Late last week OnlyFans announced that it would no longer allow sexually explicit content on its website, citing pressure from its banking and payment partners as the reason for the move.

The fallout from this announcement has been immense as OnlyFans was built to the heights it now occupies on the backs of creators who sold sexually explicit content.

At the weekend, OnlyFans published a statement to Twitter which read: “Dear Sex Workers, The OnlyFans community would not be what it is today without you. The policy change was necessary to secure banking and payment services to support you. We are working around the clock to come up with solutions.”

As you might imagine, this statement wasn’t well received.

“You allowed the news to know before us, then lied and said it’s all rumours and threw it back in our face with the new terms of service,” wrote one user.

“So instead of dropping Visa/MC you chose to drop us, the people who built your platform. You NEVER promoted us, only random fitness instructors and celebrities. WE brought the traffic. And you kicked us to the curb instead of standing up for us against the payment services,” another user wrote.

Taking a look at the OnlyFans terms of service reveals that, while the platform says it wants to help sex workers, it’s making it incredibly hard for them to occupy the platform.

In the older terms of service under it’s acceptable use policy, OnlyFans doesn’t state that sexually explicit content is banned. While there are cautions against posting content that includes firearms, abuse, extreme sexual abuse and the sale of sexual encounters, the rules were what many might describe as acceptable as regards a mainstream platform for sexually explicit content.

Now the acceptable use policy reads as such:

Do not upload, post, display, or publish Content on OnlyFans that shows, promotes, advertises or refers to ‘sexually explicit conduct’, which means:

actual or simulated sexual intercourse, including genital-genital, oral-genital, anal-genital, or oral-anal, between persons of any sex;

actual or simulated masturbation;

any exhibition of the anus or genitals of any person which is extreme or offensive;

actual or simulated material depicting bodily fluids commonly secreted during sexual conduct;

“All existing Content that shows, promotes, advertises or refers to ‘sexually explicit conduct’ must be removed before December 1, 2021, or by any other date which we communicate to Users,” OnlyFans adds.

While OnlyFans says it is working on a solution for the sex workers who made its platform what it is today, it’s terms of service tell a very different story and, unless OnlyFans plans to create a website purely for adult content with its own, independent terms of service, we aren’t sure creators will stick around.

Even if it does that though, a report from the BBC, released shortly before OnlyFans announced the sexual content ban gives us pause.
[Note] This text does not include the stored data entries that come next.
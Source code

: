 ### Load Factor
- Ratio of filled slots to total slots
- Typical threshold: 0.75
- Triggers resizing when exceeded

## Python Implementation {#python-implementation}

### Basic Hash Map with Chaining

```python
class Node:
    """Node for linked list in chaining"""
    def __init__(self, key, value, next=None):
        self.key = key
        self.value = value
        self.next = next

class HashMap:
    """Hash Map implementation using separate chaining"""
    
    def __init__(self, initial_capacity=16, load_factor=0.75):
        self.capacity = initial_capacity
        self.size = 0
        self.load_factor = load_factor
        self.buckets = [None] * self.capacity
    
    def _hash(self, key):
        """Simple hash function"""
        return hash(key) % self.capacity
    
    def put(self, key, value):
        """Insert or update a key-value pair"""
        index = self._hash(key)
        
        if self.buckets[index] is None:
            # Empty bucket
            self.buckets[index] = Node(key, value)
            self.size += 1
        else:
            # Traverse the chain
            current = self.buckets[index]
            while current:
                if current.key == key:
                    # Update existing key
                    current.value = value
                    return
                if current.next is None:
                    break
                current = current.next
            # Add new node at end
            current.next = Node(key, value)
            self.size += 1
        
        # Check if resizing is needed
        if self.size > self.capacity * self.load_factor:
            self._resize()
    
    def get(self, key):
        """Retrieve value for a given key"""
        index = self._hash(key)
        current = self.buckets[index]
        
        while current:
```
In that report it is alleged that OnlyFans doesn’t act as quickly as it ought to when content which violates its terms of service is discovered.

As we discussed in last week’s Africast, this mess is OnlyFans’ own doing and it is unfortunate that those who have carved out a living for themselves now have to suffer because of the platform’s alleged inability to police itself.

While OnlyFans has spent a long time trying to shed its reputation as a source for adult content, whether the platform will enjoy the same revenue from the likes of instructors and influencers as it did from sex workers is unclear, but we’re doubtful.